[Start of Attachment]

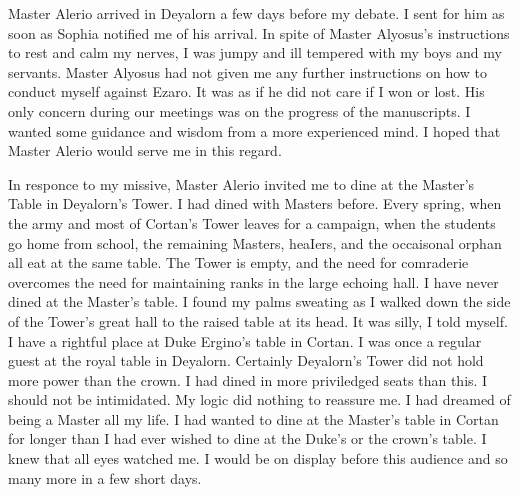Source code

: \documentclass{article}
\begin{document}
\vspace{.5cm}

Master Alerio arrived in Deyalorn a few days before my debate. I sent for him as soon as Sophia notified me of his arrival. In spite of Master Alyosus's instructions to rest and calm my nerves, I was jumpy and ill tempered with my boys and my servants. Master Alyosus had not given me any further instructions on how to conduct myself against Ezaro. It was as if he did not care if I won or lost. His only concern during our meetings was on the progress of the manuscripts. I wanted some guidance and wisdom from a more experienced mind. I hoped that Master Alerio would serve me in this regard.

In responce to my missive, Master Alerio invited me to dine at the Master's Table in Deyalorn's Tower. I had dined with Masters before. Every spring, when the army and most of Cortan's Tower leaves for a campaign, when the students go home from school, the remaining Masters, heaIers, and the occaisonal orphan all eat at the same table. The Tower is empty, and the need for comraderie overcomes the need for maintaining ranks in the large echoing hall. I have never dined at the Master's table. I found my palms sweating as I walked down the side of the Tower's great hall to the raised table at its head. It was silly, I told myself. I have a rightful place at Duke Ergino's table in Cortan. I was once a regular guest at the royal table in Deyalorn. Certainly Deyalorn's Tower did not hold more power than the crown. I had dined in more priviledged seats than this. I should not be intimidated. My logic did nothing to reassure me. I had dreamed of being a Master all my life. I had wanted to dine at the Master's table in Cortan for longer than I had ever wished to dine at the Duke's or the crown's table. I knew that all eyes watched me. I would be on display before this audience and so many more in a few short days.
\end{document}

[End of Attachment]

◆ YOUR ASSIGNMENT: Make an exact copy of the listing. Do not carry over its pictures.

◆ ANSWER BOX:
Source code

: \documentclass{article}
\begin{document}
\vspace{.5cm}

Master Alerio arrived in Deyalorn a few days before my debate. I sent for him as soon as Sophia notified me of his arrival. In spite of Master Alyosus's instructions to rest and calm my nerves, I was jumpy and ill tempered with my boys and my servants. Master Alyosus had not given me any further instructions on how to conduct myself against Ezaro. It was as if he did not care if I won or lost. His only concern during our meetings was on the progress of the manuscripts. I wanted some guidance and wisdom from a more experienced mind. I hoped that Master Alerio would serve me in this regard.

In responce to my missive, Master Alerio invited me to dine at the Master's Table in Deyalorn's Tower. I had dined with Masters before. Every spring, when the army and most of Cortan's Tower leaves for a campaign, when the students go home from school, the remaining Masters, heaIers, and the occaisonal orphan all eat at the same table. The Tower is empty, and the need for comraderie overcomes the need for maintaining ranks in the large echoing hall. I have never dined at the Master's table. I found my palms sweating as I walked down the side of the Tower's great hall to the raised table at its head. It was silly, I told myself. I have a rightful place at Duke Ergino's table in Cortan. I was once a regular guest at the royal table in Deyalorn. Certainly Deyalorn's Tower did not hold more power than the crown. I had dined in more priviledged seats than this. I should not be intimidated. My logic did nothing to reassure me. I had dreamed of being a Master all my life. I had wanted to dine at the Master's table in Cortan for longer than I had ever wished to dine at the Duke's or the crown's table. I knew that all eyes watched me. I would be on display before this audience and so many more in a few short days.
\end{document}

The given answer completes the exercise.